INFORMATION PROVIDED →
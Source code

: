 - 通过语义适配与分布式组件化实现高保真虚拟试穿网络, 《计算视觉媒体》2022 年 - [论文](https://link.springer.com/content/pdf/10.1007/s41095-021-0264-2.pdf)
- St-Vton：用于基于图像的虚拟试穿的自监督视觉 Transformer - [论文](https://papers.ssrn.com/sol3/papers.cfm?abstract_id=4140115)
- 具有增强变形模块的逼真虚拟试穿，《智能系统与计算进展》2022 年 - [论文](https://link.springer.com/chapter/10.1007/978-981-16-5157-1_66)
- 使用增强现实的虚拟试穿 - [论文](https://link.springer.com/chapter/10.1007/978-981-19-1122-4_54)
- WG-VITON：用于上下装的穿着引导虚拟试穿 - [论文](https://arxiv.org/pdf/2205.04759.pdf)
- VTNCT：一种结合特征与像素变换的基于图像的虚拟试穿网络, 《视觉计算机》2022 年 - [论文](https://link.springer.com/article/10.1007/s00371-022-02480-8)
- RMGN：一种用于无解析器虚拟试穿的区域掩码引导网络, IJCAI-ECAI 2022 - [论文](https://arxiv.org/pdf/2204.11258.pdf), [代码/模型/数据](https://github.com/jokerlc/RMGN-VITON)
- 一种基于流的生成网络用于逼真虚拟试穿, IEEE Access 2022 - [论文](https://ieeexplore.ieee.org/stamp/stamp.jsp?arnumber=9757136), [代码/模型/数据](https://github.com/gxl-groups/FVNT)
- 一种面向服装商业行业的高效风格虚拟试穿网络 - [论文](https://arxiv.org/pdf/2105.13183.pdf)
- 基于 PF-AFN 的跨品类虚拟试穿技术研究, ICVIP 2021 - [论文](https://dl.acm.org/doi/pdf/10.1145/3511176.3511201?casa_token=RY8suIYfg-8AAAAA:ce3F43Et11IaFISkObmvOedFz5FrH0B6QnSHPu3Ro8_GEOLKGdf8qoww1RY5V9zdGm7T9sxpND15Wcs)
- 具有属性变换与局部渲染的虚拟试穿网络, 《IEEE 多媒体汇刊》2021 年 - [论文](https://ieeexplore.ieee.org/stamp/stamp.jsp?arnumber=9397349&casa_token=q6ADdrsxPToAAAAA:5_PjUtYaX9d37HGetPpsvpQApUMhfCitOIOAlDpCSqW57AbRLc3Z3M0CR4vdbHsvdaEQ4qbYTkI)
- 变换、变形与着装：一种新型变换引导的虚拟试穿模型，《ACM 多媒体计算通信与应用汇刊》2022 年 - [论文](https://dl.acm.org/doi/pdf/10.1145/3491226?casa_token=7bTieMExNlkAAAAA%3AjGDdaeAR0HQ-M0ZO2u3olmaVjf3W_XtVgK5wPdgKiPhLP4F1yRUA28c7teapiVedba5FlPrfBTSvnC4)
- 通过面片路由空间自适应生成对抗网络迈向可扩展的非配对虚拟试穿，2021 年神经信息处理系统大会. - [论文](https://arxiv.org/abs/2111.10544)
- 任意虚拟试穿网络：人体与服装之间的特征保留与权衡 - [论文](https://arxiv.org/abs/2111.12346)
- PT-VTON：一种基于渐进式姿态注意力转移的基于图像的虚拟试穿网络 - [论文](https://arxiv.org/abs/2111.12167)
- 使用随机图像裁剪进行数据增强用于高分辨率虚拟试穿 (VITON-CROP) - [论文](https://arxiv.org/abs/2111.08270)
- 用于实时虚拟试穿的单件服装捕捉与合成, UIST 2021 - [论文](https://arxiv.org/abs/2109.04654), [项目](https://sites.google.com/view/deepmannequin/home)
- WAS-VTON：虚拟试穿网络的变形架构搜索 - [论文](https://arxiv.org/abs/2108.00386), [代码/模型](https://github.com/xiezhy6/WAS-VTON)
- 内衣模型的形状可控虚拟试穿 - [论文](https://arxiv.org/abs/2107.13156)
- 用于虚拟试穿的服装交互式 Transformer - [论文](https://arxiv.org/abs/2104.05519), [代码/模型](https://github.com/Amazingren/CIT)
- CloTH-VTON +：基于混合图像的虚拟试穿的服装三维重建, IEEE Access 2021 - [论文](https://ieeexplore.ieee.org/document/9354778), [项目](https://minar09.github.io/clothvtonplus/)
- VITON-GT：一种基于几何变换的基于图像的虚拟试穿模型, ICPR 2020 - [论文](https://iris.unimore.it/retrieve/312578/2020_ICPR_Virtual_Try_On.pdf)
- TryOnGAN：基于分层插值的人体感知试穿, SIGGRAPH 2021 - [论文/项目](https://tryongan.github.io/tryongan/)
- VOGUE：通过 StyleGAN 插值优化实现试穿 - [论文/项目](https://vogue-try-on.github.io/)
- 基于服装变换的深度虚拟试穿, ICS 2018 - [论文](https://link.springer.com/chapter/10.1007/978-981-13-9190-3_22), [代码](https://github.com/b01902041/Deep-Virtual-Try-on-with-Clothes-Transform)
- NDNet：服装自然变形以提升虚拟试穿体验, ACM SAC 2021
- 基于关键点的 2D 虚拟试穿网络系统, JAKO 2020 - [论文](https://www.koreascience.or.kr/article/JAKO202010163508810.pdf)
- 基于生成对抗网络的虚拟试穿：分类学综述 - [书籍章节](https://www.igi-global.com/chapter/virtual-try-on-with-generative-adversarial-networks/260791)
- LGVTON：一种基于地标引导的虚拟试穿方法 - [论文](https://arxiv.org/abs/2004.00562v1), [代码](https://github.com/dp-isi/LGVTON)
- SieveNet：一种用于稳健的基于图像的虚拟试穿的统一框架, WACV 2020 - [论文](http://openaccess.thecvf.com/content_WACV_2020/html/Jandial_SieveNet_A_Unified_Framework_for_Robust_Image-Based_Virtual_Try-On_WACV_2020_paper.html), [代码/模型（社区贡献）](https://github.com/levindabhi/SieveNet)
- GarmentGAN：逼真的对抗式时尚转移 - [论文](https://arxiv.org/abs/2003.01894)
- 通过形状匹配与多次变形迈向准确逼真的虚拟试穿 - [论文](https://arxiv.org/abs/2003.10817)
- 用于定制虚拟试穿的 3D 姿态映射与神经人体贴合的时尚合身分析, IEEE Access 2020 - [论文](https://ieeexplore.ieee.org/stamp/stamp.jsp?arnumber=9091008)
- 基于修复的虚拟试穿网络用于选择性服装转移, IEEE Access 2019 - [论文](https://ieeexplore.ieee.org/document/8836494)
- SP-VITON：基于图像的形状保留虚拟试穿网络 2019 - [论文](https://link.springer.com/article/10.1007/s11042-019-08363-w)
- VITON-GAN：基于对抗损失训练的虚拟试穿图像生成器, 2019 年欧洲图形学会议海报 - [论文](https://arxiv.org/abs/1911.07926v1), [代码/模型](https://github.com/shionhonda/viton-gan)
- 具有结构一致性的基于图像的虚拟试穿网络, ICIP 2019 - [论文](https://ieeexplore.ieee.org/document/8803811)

WORK REQUIRED → Repeat word for word each line from the one with "- SieveNet：一种用于稳健的基于图像的虚拟试穿的统一框架, WACV" to the end of the records above, inclusive.

WRITTEN RESPONSE →
- SieveNet：一种用于稳健的基于图像的虚拟试穿的统一框架, WACV 2020 - [论文](http://openaccess.thecvf.com/content_WACV_2020/html/Jandial_SieveNet_A_Unified_Framework_for_Robust_Image-Based_Virtual_Try-On_WACV_2020_paper.html), [代码/模型（社区贡献）](https://github.com/levindabhi/SieveNet)
- GarmentGAN：逼真的对抗式时尚转移 - [论文](https://arxiv.org/abs/2003.01894)
- 通过形状匹配与多次变形迈向准确逼真的虚拟试穿 - [论文](https://arxiv.org/abs/2003.10817)
- 用于定制虚拟试穿的 3D 姿态映射与神经人体贴合的时尚合身分析, IEEE Access 2020 - [论文](https://ieeexplore.ieee.org/stamp/stamp.jsp?arnumber=9091008)
- 基于修复的虚拟试穿网络用于选择性服装转移, IEEE Access 2019 - [论文](https://ieeexplore.ieee.org/document/8836494)
- SP-VITON：基于图像的形状保留虚拟试穿网络 2019 - [论文](https://link.springer.com/article/10.1007/s11042-019-08363-w)
- VITON-GAN：基于对抗损失训练的虚拟试穿图像生成器, 2019 年欧洲图形学会议海报 - [论文](https://arxiv.org/abs/1911.07926v1), [代码/模型](https://github.com/shionhonda/viton-gan)
- 具有结构一致性的基于图像的虚拟试穿网络, ICIP 2019 - [论文](https://ieeexplore.ieee.org/document/8803811)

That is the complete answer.